"1er juillet
... Tous les jours je suis auprès des affamés, des persécutés et des mourants, mais je suis aussi près du jasmin et du pan de ciel bleu derrière ma fenêtre, il y a place pour tout dans une vie. Pour la foi en Dieu et pour une mort lamentable.
...Je pense à l'angoisse de tant de gens, je sais tout cela, tout, à chaque instant, il m'arrive de courber la nuque sous ce fardeau et en même temps, par une sorte de réflexe, j'ai besoin de joindre les mains. J'ai une certitude: je trouve la vie belle, digne d'être vécue et riche de sens. En dépit de tout. Cela ne veut pas dire qu'on se maintienne toujours sur les sommets et dans de pieuses pensées. On peut être brisée de fatigue d'avoir longtemps marché, d'avoir passé des heures à faire la queue, mais cela aussi c'est la vie... et quelque part en vous il y a quelque chose qui ne vous quittera plus jamais !
17 septembre
Mon Dieu, donne -moi la paix et la force de venir à bout de tout. Il y a tant à faire.
Je voudrait pouvoir venir à bout de tout par le langage, pouvoir décrire ces deux mois passés derrière les barbelés, les plus intenses et les plus riches de ma vie, et qui m'ont apporté la confirmation éclatante des valeurs les plus graves, les plus élevées de ma vie.
Cela me fait pensesr tout à coup à cette femme dont les cheveux de neige encadraient le noble visage ovale... J'ai passé tout un après-midi avec elle dans les baraquements de transit.
A quelques jeunes filles qui étaient venues nous rejoindre, elle dit:
- Attention, demain matin lorsque nous partirons, chacune d'entre nous n'aura le droit de pleurer que trois fois.
L'une des jeunes filles répondit:
- On ne m'a pas encore distribué mon ticket de rationnement pour pleurer.
Mon coeur est une écluse où se pressent des flots de souffrance toujours renouvelés.
Avec Jopie, sous le ciel étoilé, nous parlions.
Je me suis souvent sentie-et je me sens encore- comme un navire qui vient d'embarquer une précieuse cargaison; on largue les amarres et le navire prend la mer, libre de toute entrave; il relâche dans tous les pays et prend partout à son bord ce quil y a de plus précieux.

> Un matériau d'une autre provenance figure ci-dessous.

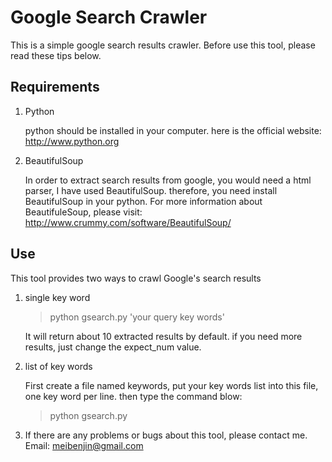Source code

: Google Search Crawler
======================

This is a simple google search results crawler. Before use this tool, please read these tips below.

Requirements
----------------------
1. Python
    
    python should be installed in your computer. here is the official website: http://www.python.org
2. BeautifulSoup
    
    In order to extract search results from google, you would need a html parser, I have used BeautifulSoup. therefore, you need install BeautifulSoup in your python. For more information about BeautifuleSoup, please visit: http://www.crummy.com/software/BeautifulSoup/

Use
----------------------
This tool provides two ways to crawl Google's search results
    
1. single key word
    
    >python gsearch.py 'your query key words'
    
    It will return about 10 extracted results by default. if you need more results, just change the expect_num value.
2. list of key words
    
    First create a file named keywords, put your key words list into this file, one key word per line. then type the command blow:
    
    >python gsearch.py

3. If there are any problems or bugs about this tool, please contact me.
        Email: meibenjin@gmail.com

Il m'a fallu deux soirées pour me décider à lui raconter ce que j'ai de plus intime. Pourtant j'avais très envie de lui dire, comme pour lui faire un cadeau. Alors je me suis agenouillée là, sur la vaste lande, et je lui ai parlé de Dieu.

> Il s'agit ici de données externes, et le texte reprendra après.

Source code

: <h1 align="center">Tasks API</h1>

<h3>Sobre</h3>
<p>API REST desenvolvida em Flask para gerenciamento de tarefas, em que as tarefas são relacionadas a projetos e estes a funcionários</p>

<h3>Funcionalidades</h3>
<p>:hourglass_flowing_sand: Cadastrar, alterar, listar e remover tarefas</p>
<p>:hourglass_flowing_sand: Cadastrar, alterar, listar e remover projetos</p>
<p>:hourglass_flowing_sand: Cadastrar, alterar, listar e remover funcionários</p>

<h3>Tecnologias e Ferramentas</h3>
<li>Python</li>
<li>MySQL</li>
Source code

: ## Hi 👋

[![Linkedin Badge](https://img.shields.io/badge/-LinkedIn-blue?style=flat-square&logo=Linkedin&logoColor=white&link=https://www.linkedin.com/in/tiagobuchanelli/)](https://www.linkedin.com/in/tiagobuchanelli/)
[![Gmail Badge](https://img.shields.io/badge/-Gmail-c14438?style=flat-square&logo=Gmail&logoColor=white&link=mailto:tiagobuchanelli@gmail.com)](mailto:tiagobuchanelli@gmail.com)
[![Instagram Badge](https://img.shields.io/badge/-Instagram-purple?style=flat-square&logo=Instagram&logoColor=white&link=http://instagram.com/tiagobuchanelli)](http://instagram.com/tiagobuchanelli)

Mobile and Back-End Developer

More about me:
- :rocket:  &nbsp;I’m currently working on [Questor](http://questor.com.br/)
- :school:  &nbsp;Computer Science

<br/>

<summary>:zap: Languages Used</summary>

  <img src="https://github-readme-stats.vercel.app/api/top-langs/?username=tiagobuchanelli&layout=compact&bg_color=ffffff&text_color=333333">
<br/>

Il faut apprendre à vivre avec soi-même. Il faut d'abord apprendre à se pardonner ses défauts si l'on veut pardonner aux autres. C'est peut-être l'un des apprentissages les plus difficiles pour un être humain, que celui du pardon de ses propres fautes. La condition première en est de pouvoir accepter, et accepter généreusement, le fait de commettre des fautes et des erreurs.
30 septembre
Pour l'instant me voilà dans mon coin, fiévreuse et prise de vertiges, et incapable de faire quoi que ce soit. je viens de m'éveiller la bouche sèche, j'ai tendu la main vers mon verre et cette gorgée d'eau m'a emplie de gratitude, et j'ai pensé: Si seulement je pouvais circuler là-bas pour donner une gorgée d'eau à quelque-uns de ces malheureux entassés par milliers ! J'ai toujours la même réaction:"Allons, ce n'est pas si grave, calme.toi, ce n'est pas si grave, reste calme". Chaque fois qu'une femme, ou un enfant affamé, éclatait en sanglots devant l'un de nos bureaux d'enregistrement, je m'approchais et me tenais là protectrice, les bras croisés, souriante, et en moi-même je m'adressais à cette créature tassée sur elle-même et désemparée. Et je restait là, j'offrais ma présence, que pouvait-on faire d'autre ? Parfois, je m'asseyais à côté de quelqu'un, je passais un bras autour de son épaule, je ne parlais pas beaucoup, je regardais les visages.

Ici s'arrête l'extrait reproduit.